MILWAUKEE – The crazy thing about pitching six, but only six, innings without giving up a hit is, the focus often becomes more about what you didn't accomplish than what you did.

But not for Jose Berrios, who didn't argue when he was pulled from the best start of his All-Star career, who didn't campaign to complete his first no-hitter since high school — because he didn't know he hadn't given up a hit.

"When Rocco [Baldelli] came to me and took me out of the ballgame, he just gave me a hug. He didn't say anything and didn't let me say anything," Berrios said after the bullpen finished off the 18th one-hitter in Twins history, a 2-0 victory over the Brewers. "I was taking with Elvis [Martinez, the Twins' interpreter] and Michael [Pineda] and I said, 'Wait, I didn't know I had a no-hitter.' If I had, maybe I could have talked to Rocco first."

But it wouldn't have mattered, the manager said.

Berrios threw 84 pitches through six innings, and "the odds of getting through nine innings probably put his pitch count somewhere well above where we were comfortable," Baldelli said. "So instead of letting that dictate what we were going to do, and with all the lefties coming up in their lineup, I was pretty comfortable at that time taking him out."

So Berrios settled for six innings of brilliance, tying his career high of 12 strikeouts. "He pitched so, so well," Baldelli said. "One of the best outings I've seen from him in three years. Dominant."

And here's the bizarre part: Berrios' no-hit outing was only the second longest of the game. Brewers righthander Corbin Burnes was as dominating as Berrios, at one point striking out six consecutive Twins, and he held the Twins hitless for 6â…“ innings, one out longer than his Twins counterpart. Both starters hit a batter in the fifth inning.

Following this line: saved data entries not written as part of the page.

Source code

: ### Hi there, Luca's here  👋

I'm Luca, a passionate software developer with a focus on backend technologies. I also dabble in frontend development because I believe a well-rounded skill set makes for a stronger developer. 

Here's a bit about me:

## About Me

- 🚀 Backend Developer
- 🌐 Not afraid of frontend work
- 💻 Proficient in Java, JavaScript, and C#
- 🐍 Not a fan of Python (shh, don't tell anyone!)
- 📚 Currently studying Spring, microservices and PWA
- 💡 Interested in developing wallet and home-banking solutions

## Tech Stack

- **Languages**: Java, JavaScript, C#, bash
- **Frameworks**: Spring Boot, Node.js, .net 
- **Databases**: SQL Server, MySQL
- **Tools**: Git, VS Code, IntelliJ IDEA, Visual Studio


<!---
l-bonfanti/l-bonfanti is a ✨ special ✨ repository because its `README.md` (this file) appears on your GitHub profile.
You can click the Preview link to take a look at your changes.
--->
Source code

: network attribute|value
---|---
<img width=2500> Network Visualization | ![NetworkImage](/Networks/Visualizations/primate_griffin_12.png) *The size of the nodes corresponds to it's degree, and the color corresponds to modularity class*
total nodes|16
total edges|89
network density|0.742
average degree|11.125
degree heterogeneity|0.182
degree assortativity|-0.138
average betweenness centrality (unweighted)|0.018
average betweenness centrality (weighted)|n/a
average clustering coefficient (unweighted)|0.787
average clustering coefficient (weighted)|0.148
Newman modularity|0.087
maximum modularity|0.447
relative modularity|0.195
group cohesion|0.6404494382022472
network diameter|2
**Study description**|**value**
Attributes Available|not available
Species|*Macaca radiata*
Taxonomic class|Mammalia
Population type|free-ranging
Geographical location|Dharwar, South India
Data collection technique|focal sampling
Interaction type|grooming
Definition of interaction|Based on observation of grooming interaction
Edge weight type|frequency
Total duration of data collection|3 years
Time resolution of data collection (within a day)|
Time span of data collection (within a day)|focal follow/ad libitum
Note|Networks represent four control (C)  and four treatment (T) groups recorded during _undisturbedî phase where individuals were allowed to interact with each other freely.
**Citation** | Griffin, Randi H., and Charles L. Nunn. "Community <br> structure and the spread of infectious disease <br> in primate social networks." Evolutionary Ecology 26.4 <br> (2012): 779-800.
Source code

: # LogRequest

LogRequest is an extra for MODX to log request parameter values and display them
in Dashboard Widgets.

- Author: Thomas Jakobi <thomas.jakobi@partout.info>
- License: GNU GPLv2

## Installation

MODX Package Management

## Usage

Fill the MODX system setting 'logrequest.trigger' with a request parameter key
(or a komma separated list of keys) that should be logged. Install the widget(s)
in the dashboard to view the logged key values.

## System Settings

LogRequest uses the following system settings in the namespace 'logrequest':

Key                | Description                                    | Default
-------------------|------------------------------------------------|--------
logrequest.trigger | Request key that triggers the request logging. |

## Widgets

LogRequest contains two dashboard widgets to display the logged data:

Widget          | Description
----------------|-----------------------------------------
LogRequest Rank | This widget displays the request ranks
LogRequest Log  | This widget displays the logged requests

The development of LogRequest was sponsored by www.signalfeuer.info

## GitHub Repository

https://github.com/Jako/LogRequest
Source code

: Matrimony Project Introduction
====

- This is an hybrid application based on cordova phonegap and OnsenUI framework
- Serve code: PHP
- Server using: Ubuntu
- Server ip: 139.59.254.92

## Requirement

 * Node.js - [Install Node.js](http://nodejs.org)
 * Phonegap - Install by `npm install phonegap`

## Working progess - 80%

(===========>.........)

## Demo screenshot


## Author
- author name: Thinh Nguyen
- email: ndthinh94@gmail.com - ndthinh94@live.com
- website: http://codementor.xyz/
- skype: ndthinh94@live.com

But after matching no-hit inning with no-hit inning, Burnes' fate was crueler than simply being lifted. Byron Buxton took care of that.

With his 87th and final pitch of the night, Burnes tried to sneak a 96-mile-per-hour fastball past Buxton. It was lower and more delicious than he intended, and Buxton ended the no-hit threat by drilling it onto an overhang in center field. In doing so, Buxton became the first Twins player since Shannon Stewart in 2006 to homer in both of the season's first two games.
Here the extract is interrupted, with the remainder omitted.